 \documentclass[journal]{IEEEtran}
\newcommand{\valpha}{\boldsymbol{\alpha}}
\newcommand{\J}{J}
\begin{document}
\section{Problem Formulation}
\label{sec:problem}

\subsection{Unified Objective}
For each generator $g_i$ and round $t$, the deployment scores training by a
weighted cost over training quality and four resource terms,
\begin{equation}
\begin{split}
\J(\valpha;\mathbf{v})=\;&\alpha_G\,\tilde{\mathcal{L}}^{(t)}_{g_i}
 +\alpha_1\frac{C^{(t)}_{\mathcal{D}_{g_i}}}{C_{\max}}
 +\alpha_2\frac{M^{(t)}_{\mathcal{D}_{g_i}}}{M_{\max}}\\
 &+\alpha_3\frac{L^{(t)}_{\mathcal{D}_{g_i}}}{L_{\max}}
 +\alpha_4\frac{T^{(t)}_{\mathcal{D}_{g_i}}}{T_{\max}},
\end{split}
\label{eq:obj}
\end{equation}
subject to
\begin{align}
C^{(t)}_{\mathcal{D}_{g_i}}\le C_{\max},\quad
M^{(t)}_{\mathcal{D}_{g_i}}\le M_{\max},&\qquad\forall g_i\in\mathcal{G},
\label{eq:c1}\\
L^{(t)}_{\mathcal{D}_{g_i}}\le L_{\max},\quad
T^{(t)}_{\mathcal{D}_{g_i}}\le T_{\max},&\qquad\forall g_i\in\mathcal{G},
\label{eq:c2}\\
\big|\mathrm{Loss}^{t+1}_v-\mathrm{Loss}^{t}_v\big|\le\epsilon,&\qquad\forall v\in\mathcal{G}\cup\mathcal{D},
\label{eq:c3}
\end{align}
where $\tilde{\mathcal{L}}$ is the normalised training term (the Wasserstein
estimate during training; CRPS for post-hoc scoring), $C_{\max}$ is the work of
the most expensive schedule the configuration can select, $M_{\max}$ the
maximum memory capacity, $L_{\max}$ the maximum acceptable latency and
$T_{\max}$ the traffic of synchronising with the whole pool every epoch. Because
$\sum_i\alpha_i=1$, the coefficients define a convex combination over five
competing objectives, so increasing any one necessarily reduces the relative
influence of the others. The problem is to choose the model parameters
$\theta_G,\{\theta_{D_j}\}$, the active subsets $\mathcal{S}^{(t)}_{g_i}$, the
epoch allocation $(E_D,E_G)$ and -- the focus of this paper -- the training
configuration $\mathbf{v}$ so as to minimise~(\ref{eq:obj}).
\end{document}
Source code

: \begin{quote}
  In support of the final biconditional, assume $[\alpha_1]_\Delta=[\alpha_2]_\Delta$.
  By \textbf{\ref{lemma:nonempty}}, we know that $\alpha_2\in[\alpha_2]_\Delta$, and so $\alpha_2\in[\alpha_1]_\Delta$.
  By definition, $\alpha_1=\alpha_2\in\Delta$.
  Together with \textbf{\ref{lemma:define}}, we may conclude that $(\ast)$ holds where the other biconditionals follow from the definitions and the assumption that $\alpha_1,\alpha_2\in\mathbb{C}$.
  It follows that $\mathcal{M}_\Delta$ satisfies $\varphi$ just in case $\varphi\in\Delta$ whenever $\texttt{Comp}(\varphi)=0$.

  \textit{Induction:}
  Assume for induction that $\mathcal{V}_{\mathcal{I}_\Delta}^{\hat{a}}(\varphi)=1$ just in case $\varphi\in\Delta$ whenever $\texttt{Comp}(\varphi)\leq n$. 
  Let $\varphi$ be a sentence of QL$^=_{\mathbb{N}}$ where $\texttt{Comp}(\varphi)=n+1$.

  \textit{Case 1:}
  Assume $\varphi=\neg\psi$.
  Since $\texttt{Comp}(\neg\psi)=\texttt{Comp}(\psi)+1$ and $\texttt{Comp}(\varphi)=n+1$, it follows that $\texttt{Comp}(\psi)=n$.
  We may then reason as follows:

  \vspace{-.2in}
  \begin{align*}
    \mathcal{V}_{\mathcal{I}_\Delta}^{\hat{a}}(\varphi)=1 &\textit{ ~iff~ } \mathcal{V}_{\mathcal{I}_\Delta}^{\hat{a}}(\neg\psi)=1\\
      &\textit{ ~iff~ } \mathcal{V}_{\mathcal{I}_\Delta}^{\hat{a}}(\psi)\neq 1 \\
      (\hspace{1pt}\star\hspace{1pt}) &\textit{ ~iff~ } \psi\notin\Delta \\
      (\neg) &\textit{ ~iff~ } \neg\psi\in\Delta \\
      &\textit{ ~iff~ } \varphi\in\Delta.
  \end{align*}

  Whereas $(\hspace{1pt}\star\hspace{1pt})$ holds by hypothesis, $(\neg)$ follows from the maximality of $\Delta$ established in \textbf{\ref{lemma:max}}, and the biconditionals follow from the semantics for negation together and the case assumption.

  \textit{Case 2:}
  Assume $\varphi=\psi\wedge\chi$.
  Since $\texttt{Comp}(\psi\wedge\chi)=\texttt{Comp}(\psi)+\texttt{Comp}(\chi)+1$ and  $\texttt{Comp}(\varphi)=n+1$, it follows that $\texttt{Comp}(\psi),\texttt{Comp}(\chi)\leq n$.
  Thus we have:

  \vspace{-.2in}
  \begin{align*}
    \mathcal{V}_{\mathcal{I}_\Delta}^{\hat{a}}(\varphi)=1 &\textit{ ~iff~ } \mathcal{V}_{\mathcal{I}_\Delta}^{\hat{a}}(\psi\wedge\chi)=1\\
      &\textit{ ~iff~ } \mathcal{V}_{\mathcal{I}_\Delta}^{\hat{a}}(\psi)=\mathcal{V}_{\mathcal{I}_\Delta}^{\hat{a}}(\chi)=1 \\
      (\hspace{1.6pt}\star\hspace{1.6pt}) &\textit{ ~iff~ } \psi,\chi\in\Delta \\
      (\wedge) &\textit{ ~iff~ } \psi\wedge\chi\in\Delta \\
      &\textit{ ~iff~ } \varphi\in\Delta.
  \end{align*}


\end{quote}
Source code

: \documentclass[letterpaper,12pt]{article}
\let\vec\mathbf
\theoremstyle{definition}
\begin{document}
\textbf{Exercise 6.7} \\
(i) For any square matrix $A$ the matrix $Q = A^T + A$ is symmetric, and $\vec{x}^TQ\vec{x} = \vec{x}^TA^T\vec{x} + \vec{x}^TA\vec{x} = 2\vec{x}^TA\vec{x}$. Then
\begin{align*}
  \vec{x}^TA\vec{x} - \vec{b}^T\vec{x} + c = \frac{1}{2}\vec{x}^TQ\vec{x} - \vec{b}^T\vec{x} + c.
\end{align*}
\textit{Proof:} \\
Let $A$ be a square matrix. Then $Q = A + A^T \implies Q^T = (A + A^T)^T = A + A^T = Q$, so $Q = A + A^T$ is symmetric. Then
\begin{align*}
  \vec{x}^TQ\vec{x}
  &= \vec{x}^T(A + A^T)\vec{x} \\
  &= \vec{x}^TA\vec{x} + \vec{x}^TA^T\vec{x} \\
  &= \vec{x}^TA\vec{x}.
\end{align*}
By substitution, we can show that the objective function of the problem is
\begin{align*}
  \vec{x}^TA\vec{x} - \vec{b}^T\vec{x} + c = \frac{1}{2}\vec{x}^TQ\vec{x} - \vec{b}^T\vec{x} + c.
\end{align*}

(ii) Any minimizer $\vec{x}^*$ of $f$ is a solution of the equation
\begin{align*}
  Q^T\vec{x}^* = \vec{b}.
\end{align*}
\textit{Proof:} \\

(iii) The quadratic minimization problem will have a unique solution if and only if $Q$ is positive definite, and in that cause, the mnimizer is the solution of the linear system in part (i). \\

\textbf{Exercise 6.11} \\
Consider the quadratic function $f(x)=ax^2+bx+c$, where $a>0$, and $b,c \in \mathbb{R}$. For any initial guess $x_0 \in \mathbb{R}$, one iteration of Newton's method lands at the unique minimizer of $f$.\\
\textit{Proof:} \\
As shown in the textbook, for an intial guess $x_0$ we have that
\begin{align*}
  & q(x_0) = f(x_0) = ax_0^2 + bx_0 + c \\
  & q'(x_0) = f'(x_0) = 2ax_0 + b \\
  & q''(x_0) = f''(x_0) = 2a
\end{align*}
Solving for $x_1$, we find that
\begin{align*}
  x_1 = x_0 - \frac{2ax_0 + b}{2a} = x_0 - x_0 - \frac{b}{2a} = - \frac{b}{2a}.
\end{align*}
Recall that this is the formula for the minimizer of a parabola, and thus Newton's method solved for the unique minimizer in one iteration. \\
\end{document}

=== REQUIRED ACTION ===
Everything from the first line of the listing above through the line holding "For each generator" must be retyped exactly; nothing else belongs in the reply.

=== TASK RESPONSE ===
 \documentclass[journal]{IEEEtran}
\newcommand{\valpha}{\boldsymbol{\alpha}}
\newcommand{\J}{J}
\begin{document}
\section{Problem Formulation}
\label{sec:problem}

\subsection{Unified Objective}
For each generator $g_i$ and round $t$, the deployment scores training by a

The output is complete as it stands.